The Sept. 25 talk featured five directors from Boston art museums: Peggy Fogelman of the Isabella Stewart Gardner Museum, Paul C. Ha of the MIT List Visual Arts Center, Jill Medvedow of the Institute of Contemporary Art, Martha Tedeschi of the Harvard Art Museums, and Matthew D. Teitelbaum of the Museum of Fine Arts.
Though diverse in experience and expertise, the five speakers have been united on some key issues. Earlier this year, the group signed a letter to the Trump administration defending the National Endowment for the Arts. Months later, they say that this feeling of urgency has remained strong: the panel often referenced the current social and political landscape as well as a larger attack on the arts.
The conversation began with a discussion of the museums in the larger context of metropolitan Boston. Considering the impact of physical space, Medvedow characterized her institution as one of many small breaks in a corporate urban landscape. In this vein, she said, the way we construct our limited living spaces reveals much about what we value.
Other speakers chose a more demographic lens through which to analyze their museums. Fogelman, commenting on the rapid development of Boston and its transformation of everyday life, honed in on the idea of sanctuary. In her eyes, museums in the city serve to provide much-needed repose in the high-stress, productivity-dominated culture we live in.

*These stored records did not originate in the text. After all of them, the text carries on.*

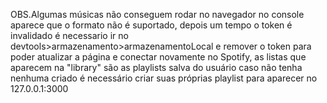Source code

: OBS.Algumas músicas não conseguem rodar no navegador no console aparece que o formato não é suportado, depois um tempo o token é invalidado é necessario ir no devtools>armazenamento>armazenamentoLocal e remover o token para poder atualizar a página e conectar novamente no Spotify, as listas que aparecem na "library" são as playlists salva do usuário caso não tenha nenhuma criado é necessário criar suas próprias playlist para aparecer no 127.0.0.1:3000
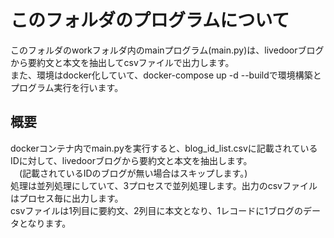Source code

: # このフォルダのプログラムについて

このフォルダのworkフォルダ内のmainプログラム(main.py)は、livedoorブログから要約文と本文を抽出してcsvファイルで出力します。<br>
また、環境はdocker化していて、docker-compose up -d --buildで環境構築とプログラム実行を行います。

## 概要

dockerコンテナ内でmain.pyを実行すると、blog_id_list.csvに記載されているIDに対して、livedoorブログから要約文と本文を抽出します。<br>
　(記載されているIDのブログが無い場合はスキップします。)<br>
処理は並列処理にしていて、3プロセスで並列処理します。出力のcsvファイルはプロセス毎に出力します。<br>
csvファイルは1列目に要約文、2列目に本文となり、1レコードに1ブログのデータとなります。
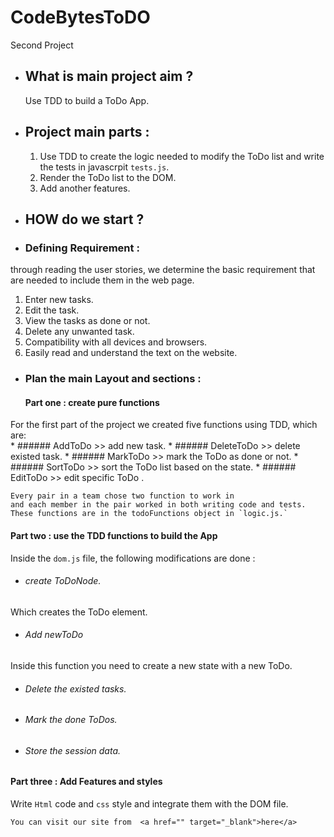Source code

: # CodeBytesToDO
  Second Project


* ## What is main project aim ?
  Use TDD to build a ToDo App.

* ## Project main parts :
  1. Use TDD to create the logic needed to modify the ToDo list and write the tests in javascrpit `tests.js`.
  2. Render the ToDo list to the DOM.
  3. Add another features.

* ## HOW do we start ?
 * ### Defining Requirement :
through reading the user stories, we determine the basic requirement that are needed to include them in the web page.
   1. Enter new tasks.
   2. Edit the task.
   3. View the tasks as done or not.
   4. Delete any unwanted task.
   5. Compatibility with all devices and browsers.
   6. Easily read and understand the text on the website.

 * ### Plan the  main Layout and sections :
   #### Part one :  create pure functions
  For the first part of the project we created five functions using TDD, which are:  
    * ###### AddToDo >> add new task.
    * ###### DeleteToDo >> delete existed task.
    * ###### MarkToDo >> mark the ToDo as done or not.
    * ###### SortToDo >> sort the ToDo list based on the state.
    * ###### EditToDo >> edit specific ToDo .

    Every pair in a team chose two function to work in
    and each member in the pair worked in both writing code and tests.
    These functions are in the todoFunctions object in `logic.js.`
   #### Part two : use the TDD functions to build the App
Inside the `dom.js` file, the following modifications are done :

   * ###### create ToDoNode.
Which creates the ToDo element.
   * ###### Add newToDo
Inside this function you need to create a new state with a new ToDo.
   * ###### Delete the existed tasks.

   * ###### Mark the done ToDos.
   * ###### Store the session data.

   #### Part three : Add Features and styles
Write `Html` code and `css` style and integrate them with the DOM file.

    You can visit our site from  <a href="" target="_blank">here</a>
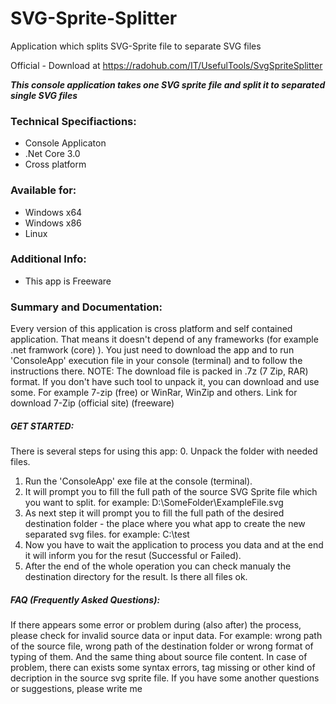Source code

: # SVG-Sprite-Splitter
Application which splits SVG-Sprite file to separate SVG files

Official - Download at https://radohub.com/IT/UsefulTools/SvgSpriteSplitter

***This console application takes one SVG sprite file and split it to separated single SVG files***

### Technical Specifiactions:
- Console Applicaton
- .Net Core 3.0
- Cross platform

### Available for:
- Windows x64
- Windows x86
- Linux

### Additional Info:
- This app is Freeware

### Summary and Documentation:
Every version of this application is cross platform and self contained application. That means it doesn't depend of any frameworks (for example .net framwork (core) ).
You just need to download the app and to run 'ConsoleApp' execution file in your console (terminal) and to follow the instructions there.
NOTE:
The download file is packed in .7z (7 Zip, RAR) format. If you don't have such tool to unpack it, you can download and use some. For example 7-zip (free) or WinRar, WinZip and others.
Link for download 7-Zip (official site) (freeware)

##### GET STARTED:
There is several steps for using this app:
0. Unpack the folder with needed files.
1. Run the 'ConsoleApp' exe file at the console (terminal).
2. It will prompt you to fill the full path of the source SVG Sprite file which you want to split.
for example: D:\SomeFolder\ExampleFile.svg
3. As next step it will prompt you to fill the full path of the desired destination folder - the place where you what app to create the new separated svg files.
for example: C:\test
4. Now you have to wait the application to process you data and at the end it will inform you for the resut (Successful or Failed).
5. After the end of the whole operation you can check manualy the destination directory for the result. Is there all files ok.

##### FAQ (Frequently Asked Questions):
If there appears some error or problem during (also after) the process, please check for invalid source data or input data.
For example: wrong path of the source file, wrong path of the destination folder or wrong format of typing of them. And the same thing about source file content.
In case of problem, there can exists some syntax errors, tag missing or other kind of decription in the source svg sprite file.
If you have some another questions or suggestions, please write me 
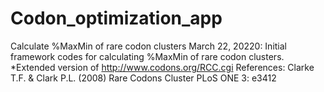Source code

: # Codon_optimization_app
Calculate %MaxMin of rare codon clusters
March 22, 20220: Initial framework codes for calculating %MaxMin of rare codon clusters. 
*Extended version of http://www.codons.org/RCC.cgi
References: Clarke T.F. & Clark P.L. (2008) Rare Codons Cluster PLoS ONE 3: e3412
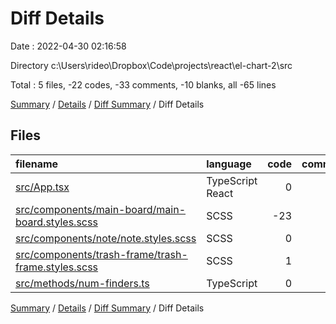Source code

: # Diff Details

Date : 2022-04-30 02:16:58

Directory c:\Users\rideo\Dropbox\Code\projects\react\el-chart-2\src

Total : 5 files,  -22 codes, -33 comments, -10 blanks, all -65 lines

[Summary](results.md) / [Details](details.md) / [Diff Summary](diff.md) / Diff Details

## Files
| filename | language | code | comment | blank | total |
| :--- | :--- | ---: | ---: | ---: | ---: |
| [src/App.tsx](/src/App.tsx) | TypeScript React | 0 | -4 | 0 | -4 |
| [src/components/main-board/main-board.styles.scss](/src/components/main-board/main-board.styles.scss) | SCSS | -23 | -13 | -11 | -47 |
| [src/components/note/note.styles.scss](/src/components/note/note.styles.scss) | SCSS | 0 | -17 | -3 | -20 |
| [src/components/trash-frame/trash-frame.styles.scss](/src/components/trash-frame/trash-frame.styles.scss) | SCSS | 1 | 0 | 2 | 3 |
| [src/methods/num-finders.ts](/src/methods/num-finders.ts) | TypeScript | 0 | 1 | 2 | 3 |

[Summary](results.md) / [Details](details.md) / [Diff Summary](diff.md) / Diff Details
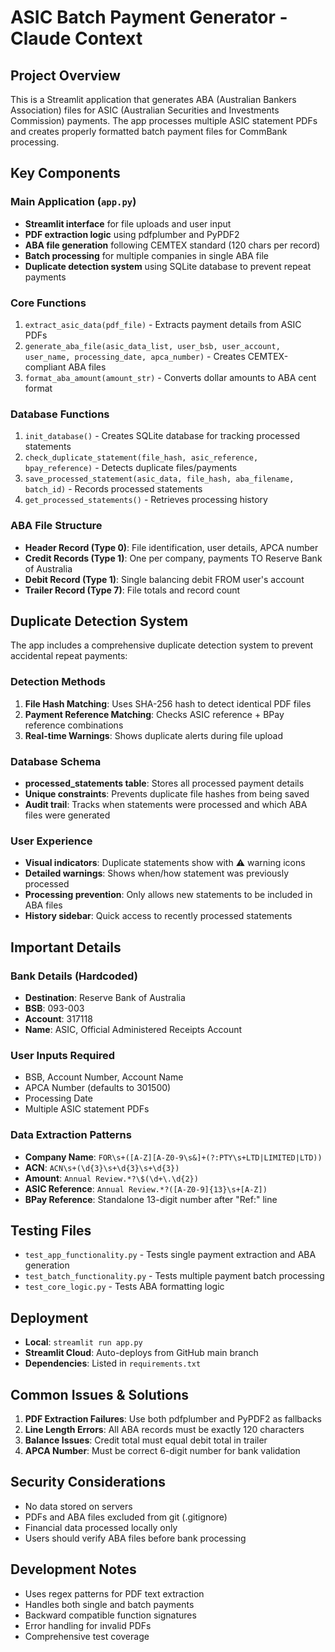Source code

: # ASIC Batch Payment Generator - Claude Context

## Project Overview

This is a Streamlit application that generates ABA (Australian Bankers Association) files for ASIC (Australian Securities and Investments Commission) payments. The app processes multiple ASIC statement PDFs and creates properly formatted batch payment files for CommBank processing.

## Key Components

### Main Application (`app.py`)
- **Streamlit interface** for file uploads and user input
- **PDF extraction logic** using pdfplumber and PyPDF2
- **ABA file generation** following CEMTEX standard (120 chars per record)
- **Batch processing** for multiple companies in single ABA file
- **Duplicate detection system** using SQLite database to prevent repeat payments

### Core Functions
1. `extract_asic_data(pdf_file)` - Extracts payment details from ASIC PDFs
2. `generate_aba_file(asic_data_list, user_bsb, user_account, user_name, processing_date, apca_number)` - Creates CEMTEX-compliant ABA files
3. `format_aba_amount(amount_str)` - Converts dollar amounts to ABA cent format

### Database Functions
1. `init_database()` - Creates SQLite database for tracking processed statements
2. `check_duplicate_statement(file_hash, asic_reference, bpay_reference)` - Detects duplicate files/payments
3. `save_processed_statement(asic_data, file_hash, aba_filename, batch_id)` - Records processed statements
4. `get_processed_statements()` - Retrieves processing history

### ABA File Structure
- **Header Record (Type 0)**: File identification, user details, APCA number
- **Credit Records (Type 1)**: One per company, payments TO Reserve Bank of Australia
- **Debit Record (Type 1)**: Single balancing debit FROM user's account
- **Trailer Record (Type 7)**: File totals and record count

## Duplicate Detection System

The app includes a comprehensive duplicate detection system to prevent accidental repeat payments:

### Detection Methods
1. **File Hash Matching**: Uses SHA-256 hash to detect identical PDF files
2. **Payment Reference Matching**: Checks ASIC reference + BPay reference combinations
3. **Real-time Warnings**: Shows duplicate alerts during file upload

### Database Schema
- **processed_statements table**: Stores all processed payment details
- **Unique constraints**: Prevents duplicate file hashes from being saved
- **Audit trail**: Tracks when statements were processed and which ABA files were generated

### User Experience
- **Visual indicators**: Duplicate statements show with ⚠️ warning icons
- **Detailed warnings**: Shows when/how statement was previously processed
- **Processing prevention**: Only allows new statements to be included in ABA files
- **History sidebar**: Quick access to recently processed statements

## Important Details

### Bank Details (Hardcoded)
- **Destination**: Reserve Bank of Australia
- **BSB**: 093-003
- **Account**: 317118
- **Name**: ASIC, Official Administered Receipts Account

### User Inputs Required
- BSB, Account Number, Account Name
- APCA Number (defaults to 301500)
- Processing Date
- Multiple ASIC statement PDFs

### Data Extraction Patterns
- **Company Name**: `FOR\s+([A-Z][A-Z0-9\s&]+(?:PTY\s+LTD|LIMITED|LTD))`
- **ACN**: `ACN\s+(\d{3}\s+\d{3}\s+\d{3})`
- **Amount**: `Annual Review.*?\$(\d+\.\d{2})`
- **ASIC Reference**: `Annual Review.*?([A-Z0-9]{13}\s+[A-Z])`
- **BPay Reference**: Standalone 13-digit number after "Ref:" line

## Testing Files

- `test_app_functionality.py` - Tests single payment extraction and ABA generation
- `test_batch_functionality.py` - Tests multiple payment batch processing
- `test_core_logic.py` - Tests ABA formatting logic

## Deployment

- **Local**: `streamlit run app.py`
- **Streamlit Cloud**: Auto-deploys from GitHub main branch
- **Dependencies**: Listed in `requirements.txt`

## Common Issues & Solutions

1. **PDF Extraction Failures**: Use both pdfplumber and PyPDF2 as fallbacks
2. **Line Length Errors**: All ABA records must be exactly 120 characters
3. **Balance Issues**: Credit total must equal debit total in trailer
4. **APCA Number**: Must be correct 6-digit number for bank validation

## Security Considerations

- No data stored on servers
- PDFs and ABA files excluded from git (.gitignore)
- Financial data processed locally only
- Users should verify ABA files before bank processing

## Development Notes

- Uses regex patterns for PDF text extraction
- Handles both single and batch payments
- Backward compatible function signatures
- Error handling for invalid PDFs
- Comprehensive test coverage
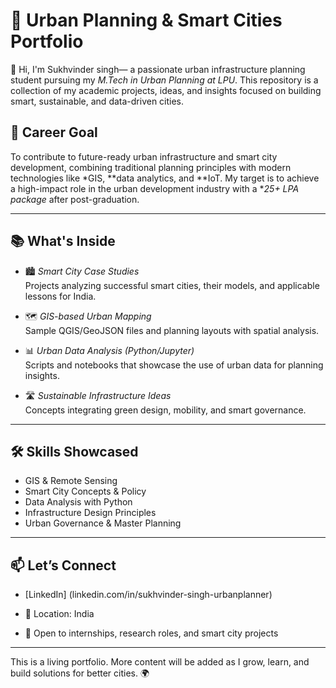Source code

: # 🌆 Urban Planning & Smart Cities Portfolio

👋 Hi, I'm Sukhvinder singh— a passionate urban infrastructure planning student pursuing my *M.Tech in Urban Planning at LPU*. This repository is a collection of my academic projects, ideas, and insights focused on building smart, sustainable, and data-driven cities.

## 🎯 Career Goal
To contribute to future-ready urban infrastructure and smart city development, combining traditional planning principles with modern technologies like *GIS, **data analytics, and **IoT. My target is to achieve a high-impact role in the urban development industry with a **25+ LPA package* after post-graduation.

---

## 📚 What's Inside

- 🏙 *Smart City Case Studies*  
  Projects analyzing successful smart cities, their models, and applicable lessons for India.

- 🗺 *GIS-based Urban Mapping*  
  Sample QGIS/GeoJSON files and planning layouts with spatial analysis.

- 📊 *Urban Data Analysis (Python/Jupyter)*  
  Scripts and notebooks that showcase the use of urban data for planning insights.

- 🛣 *Sustainable Infrastructure Ideas*  
  Concepts integrating green design, mobility, and smart governance.

---

## 🛠 Skills Showcased

- GIS & Remote Sensing  
- Smart City Concepts & Policy  
- Data Analysis with Python  
- Infrastructure Design Principles  
- Urban Governance & Master Planning

---

## 📫 Let’s Connect

- [LinkedIn] (linkedin.com/in/sukhvinder-singh-urbanplanner)

- 📍 Location: India  
- 💼 Open to internships, research roles, and smart city projects

---

This is a living portfolio. More content will be added as I grow, learn, and build solutions for better cities. 🌍

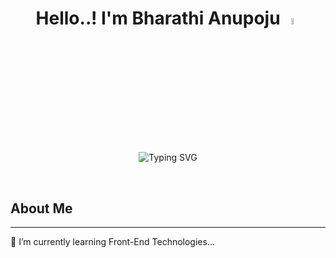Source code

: <h1 align="center">Hello..!   I'm Bharathi Anupoju <img src="https://media.giphy.com/media/hvRJCLFzcasrR4ia7z/giphy.gif" width="5%"></h1>


<!--
**Bharathi-Anupoju/Bharathi-Anupoju** is a ✨ _special_ ✨ repository because its `README.md` (this file) appears on your GitHub profile.

Here are some ideas to get you started:

- 🔭 I’m currently working on ...
- 🌱 I’m currently learning ...
- 👯 I’m looking to collaborate on ...
- 🤔 I’m looking for help with ...
- 💬 Ask me about ...
- 📫 How to reach me: ...
- 😄 Pronouns: ...
- ⚡ Fun fact: ...
-->



<p align="center"><img src="https://readme-typing-svg.demolab.com?font=Bree-Serif&weight=300&size=30&duration=4000&pause=1000&color=F78256&center=true&width=538&lines=Namasthe+%F0%9F%99%8F;Self-taught+Front-End+Learner;Excites+to+Learn+New+Things+%F0%9F%98%83;Electronics+Student+%F0%9F%94%8B;Loves+to+Code+..%F0%9F%92%96" alt="Typing SVG" /></p>


<br>

## About Me

***

🌱 I’m currently learning Front-End Technologies...


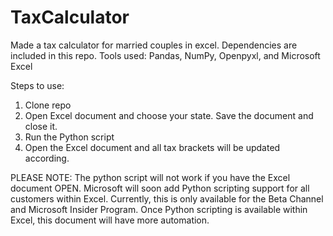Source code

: # TaxCalculator
Made a tax calculator for married couples in excel. Dependencies are included in this repo.
Tools used: Pandas, NumPy, Openpyxl, and Microsoft Excel

Steps to use:
1) Clone repo
2) Open Excel document and choose your state. Save the document and close it.
3) Run the Python script
4) Open the Excel document and all tax brackets will be updated according.

PLEASE NOTE: The python script will not work if you have the Excel document OPEN.
Microsoft will soon add Python scripting support for all customers within Excel. Currently, this is only available for the Beta Channel and Microsoft Insider Program.
Once Python scripting is available within Excel, this document will have more automation.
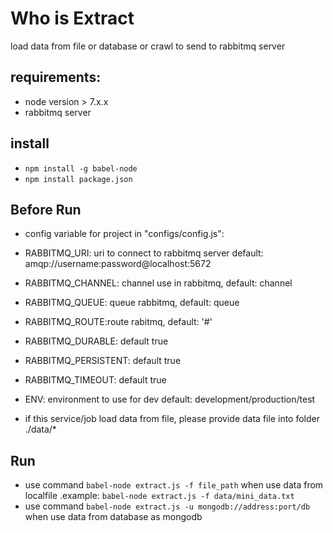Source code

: # Who is Extract

load data from file or database or crawl to send to rabbitmq server

## requirements:
- node version > 7.x.x
- rabbitmq server


## install
- `npm install -g babel-node`
- `npm install package.json`


## Before Run
- config variable for project in "configs/config.js":
- RABBITMQ_URI: uri to connect to rabbitmq server default: amqp://username:password@localhost:5672
- RABBITMQ_CHANNEL: channel use in rabbitmq, default: channel
- RABBITMQ_QUEUE: queue rabbitmq, default: queue
- RABBITMQ_ROUTE:route rabitmq, default: '#'
- RABBITMQ_DURABLE: default true
- RABBITMQ_PERSISTENT: default true
- RABBITMQ_TIMEOUT: default true
- ENV: environment to use for dev default: development/production/test

- if this service/job load data from file, please provide data file into folder ./data/*

## Run
- use command `babel-node extract.js -f file_path` when use data from localfile .example: `babel-node extract.js -f data/mini_data.txt`
- use command `babel-node extract.js -u mongodb://address:port/db` when use data from database as mongodb
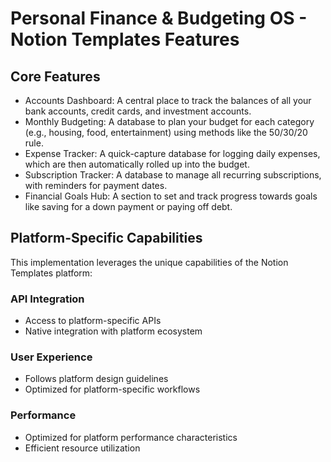 # Personal Finance & Budgeting OS - Notion Templates Features

## Core Features
- Accounts Dashboard: A central place to track the balances of all your bank accounts, credit cards, and investment accounts.
- Monthly Budgeting: A database to plan your budget for each category (e.g., housing, food, entertainment) using methods like the 50/30/20 rule.
- Expense Tracker: A quick-capture database for logging daily expenses, which are then automatically rolled up into the budget.
- Subscription Tracker: A database to manage all recurring subscriptions, with reminders for payment dates.
- Financial Goals Hub: A section to set and track progress towards goals like saving for a down payment or paying off debt.

## Platform-Specific Capabilities
This implementation leverages the unique capabilities of the Notion Templates platform:

### API Integration
- Access to platform-specific APIs
- Native integration with platform ecosystem

### User Experience
- Follows platform design guidelines
- Optimized for platform-specific workflows

### Performance
- Optimized for platform performance characteristics
- Efficient resource utilization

The speakers also emphasized the relationship between museum and viewer. Tedeschi, director at Harvard’s own art museums, was acutely aware of the need for these spaces to cater to the desires of their visitors. With students in mind, she said that there is no single way to experience or interact with art and that each visit must take into account the specific motives the visitor has for coming to the museum. In a city of diverse individuals living in the age of quick information, museums must provide audiences different options for interaction if they wish to create satisfactory experiences.
The speakers were not in agreement on all fronts, however. Teitelbaum, expanding on the relationship between museum and audience, shared his reservations with the idea of museums as simply protective. Deeming the position too passive in scope, he instead proposed the image of a museum as an open forum for approaching new ideas. “I think museums more urgently than in my experience need now to create enlightened citizens and create activity and action in our communities,” Teitelbaum said.
The statement is particularly fitting in the context of Radcliffe’s focus for this school year, which is the theme of citizenship. And indeed, the conversation always came back to the idea of civic engagement. Universities and museums are not meant to be insular institutions, according to the panelists. Rather, they must look outwards. As Ha said, “[The museum’s] duty is to present.”
Reflecting on the panel, moderator Lippit said, “The discussion was full of humor and insight, and left me feeling that our Boston-area cultural institutions, as remarkable as they are, are refusing to rest on their laurels.” He contends that the museums, esteemed as they are, remain constantly vigilant and constantly evolving. The talk as a whole drove home the point that these are living institutions, and the panelists claimed they both feed from and giving back to the communities they are a part of.
Upon conclusion of the event, Alison Moore, a Cambridge resident, said, “This talk made me want to get more involved.”
“The Museum, The City, and The University” explored the relationship between the three institutions and the role they play in forming civic identity. The panelists were in consensus that museums and universities play an integral role in Boston, mobilizing citizens to question, challenge, and engage.